Impact of green tea for colitis-associated colorectal cancer prevention in a multigenerational murine model incorporating the total Western diet.

Citation data:

CONFERENCE: Research Week

Publication Year:
2018
Usage 22
Downloads 14
Abstract Views 8
Repository URL:
https://digitalcommons.usu.edu/researchweek/ResearchWeek2018/All2018/55
Author(s):
Phatak, Sumira
Publisher(s):
Hosted by Utah State University Libraries
lecture / presentation description
Colorectal cancer (CRC) is the second leading cause of US cancer death, yet Americans routinely consume highly processed foods that are energy-dense and nutrient-poor, contributing to chronic inflammation. Other foods are known to contain bioactive molecules that protect against cancer by virtue of antioxidant properties. Over 27,000 research articles are published on green tea, a popular beverage, second worldwide only to water. Previous work has shown that green tea polyphenols decrease body fat composition, reverse insulin resistance, reduce cardiovascular disease risk, protect against pathogenic bacteria, improve brain function, increase lifespan, and suppress inflammatory processes that contribute to carcinogenesis. The objective of this project was to determine the efficacy of green tea extract (GTE) for CRC prevention after multigenerational exposure to standard or Western type diets. We hypothesized that GTE would reduce suppress development of inflammation-associated CRC in third-generation offspring, regardless of ancestral diet exposure.
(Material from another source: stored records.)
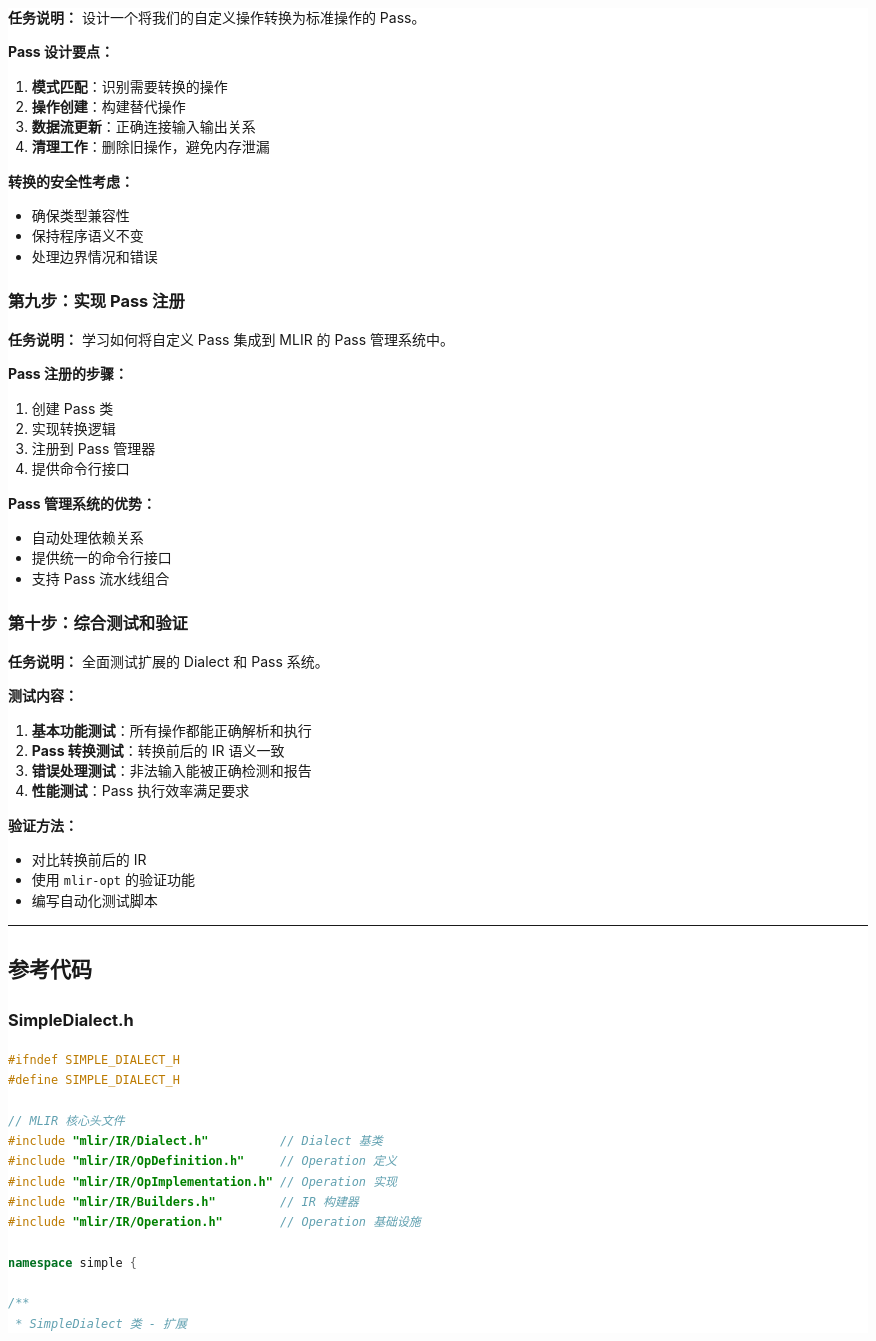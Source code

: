 **任务说明：**
设计一个将我们的自定义操作转换为标准操作的 Pass。

**Pass 设计要点：**
1. **模式匹配**：识别需要转换的操作
2. **操作创建**：构建替代操作
3. **数据流更新**：正确连接输入输出关系
4. **清理工作**：删除旧操作，避免内存泄漏

**转换的安全性考虑：**
- 确保类型兼容性
- 保持程序语义不变
- 处理边界情况和错误

### 第九步：实现 Pass 注册

**任务说明：**
学习如何将自定义 Pass 集成到 MLIR 的 Pass 管理系统中。

**Pass 注册的步骤：**
1. 创建 Pass 类
2. 实现转换逻辑
3. 注册到 Pass 管理器
4. 提供命令行接口

**Pass 管理系统的优势：**
- 自动处理依赖关系
- 提供统一的命令行接口
- 支持 Pass 流水线组合

### 第十步：综合测试和验证

**任务说明：**
全面测试扩展的 Dialect 和 Pass 系统。

**测试内容：**
1. **基本功能测试**：所有操作都能正确解析和执行
2. **Pass 转换测试**：转换前后的 IR 语义一致
3. **错误处理测试**：非法输入能被正确检测和报告
4. **性能测试**：Pass 执行效率满足要求

**验证方法：**
- 对比转换前后的 IR
- 使用 `mlir-opt` 的验证功能
- 编写自动化测试脚本

---

## 参考代码

### SimpleDialect.h
```cpp
#ifndef SIMPLE_DIALECT_H
#define SIMPLE_DIALECT_H

// MLIR 核心头文件
#include "mlir/IR/Dialect.h"          // Dialect 基类
#include "mlir/IR/OpDefinition.h"     // Operation 定义
#include "mlir/IR/OpImplementation.h" // Operation 实现
#include "mlir/IR/Builders.h"         // IR 构建器
#include "mlir/IR/Operation.h"        // Operation 基础设施

namespace simple {

/**
 * SimpleDialect 类 - 扩展
```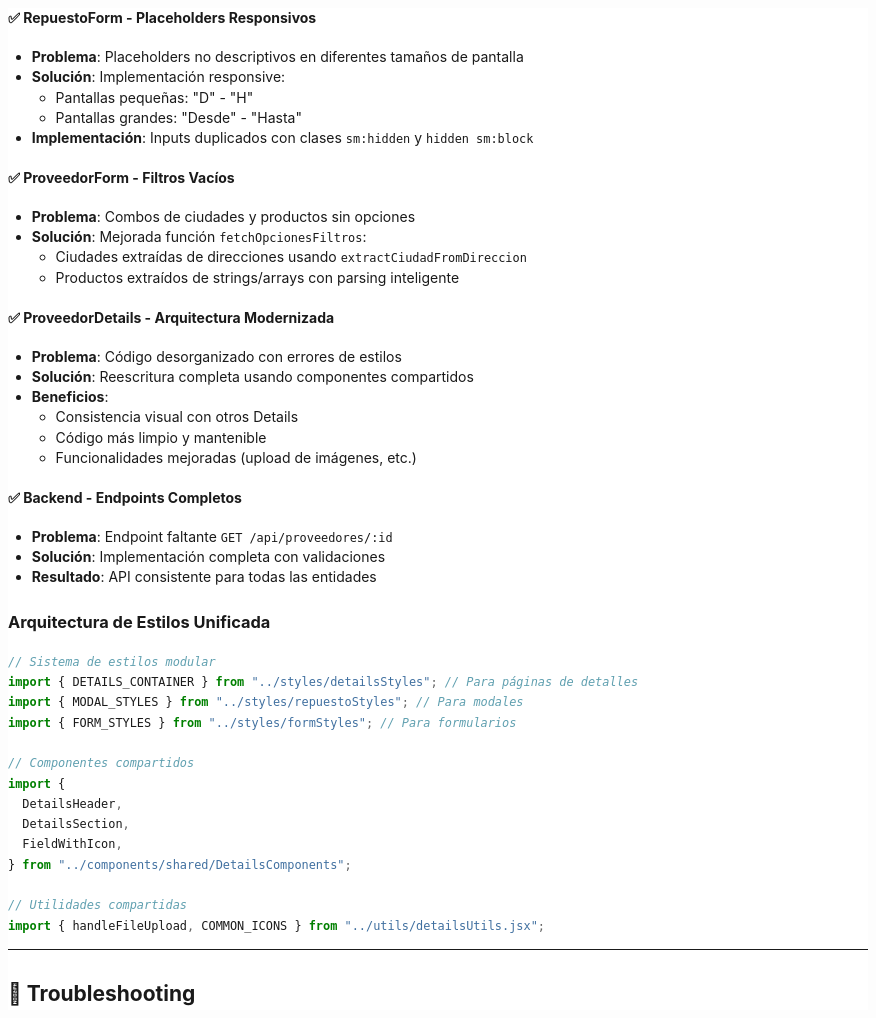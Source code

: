 #### **✅ RepuestoForm - Placeholders Responsivos**

- **Problema**: Placeholders no descriptivos en diferentes tamaños de pantalla
- **Solución**: Implementación responsive:
  - Pantallas pequeñas: \"D\" - \"H\"
  - Pantallas grandes: \"Desde\" - \"Hasta\"
- **Implementación**: Inputs duplicados con clases `sm:hidden` y `hidden sm:block`

#### **✅ ProveedorForm - Filtros Vacíos**

- **Problema**: Combos de ciudades y productos sin opciones
- **Solución**: Mejorada función `fetchOpcionesFiltros`:
  - Ciudades extraídas de direcciones usando `extractCiudadFromDireccion`
  - Productos extraídos de strings/arrays con parsing inteligente

#### **✅ ProveedorDetails - Arquitectura Modernizada**

- **Problema**: Código desorganizado con errores de estilos
- **Solución**: Reescritura completa usando componentes compartidos
- **Beneficios**:
  - Consistencia visual con otros Details
  - Código más limpio y mantenible
  - Funcionalidades mejoradas (upload de imágenes, etc.)

#### **✅ Backend - Endpoints Completos**

- **Problema**: Endpoint faltante `GET /api/proveedores/:id`
- **Solución**: Implementación completa con validaciones
- **Resultado**: API consistente para todas las entidades

### **Arquitectura de Estilos Unificada**

```javascript
// Sistema de estilos modular
import { DETAILS_CONTAINER } from "../styles/detailsStyles"; // Para páginas de detalles
import { MODAL_STYLES } from "../styles/repuestoStyles"; // Para modales
import { FORM_STYLES } from "../styles/formStyles"; // Para formularios

// Componentes compartidos
import {
  DetailsHeader,
  DetailsSection,
  FieldWithIcon,
} from "../components/shared/DetailsComponents";

// Utilidades compartidas
import { handleFileUpload, COMMON_ICONS } from "../utils/detailsUtils.jsx";
```

---

## 🚨 **Troubleshooting**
C57BL/6J mice were bred for three generations, during which they were fed a standard AIN93G diet or the total Western diet for rodents (TWD), during only the F0 generation, the F0 through F3 generations, or only the F3 generation. The AOM+DSS model of inflammation-associated CRC was employed in F3 offspring and mice were provided either plain drinking water or GTE supplementation. GTE decreased terminal body weight and relative fat mass in F3 females directly exposed to TWD compared to their counterpArts provided water. GTE consumption decreased tumor multiplicity and burden in both sexes after multi-generation exposure to TWD, as well as relative spleen mass in females (p=0.0083). GTE increased relative cecum mass (p=0.0113) in females after trans-generational TWD exposure. Preliminary analyses suggest that GTE supplementation reduced CRC severity only after cumulative TWD exposure over multiple generations.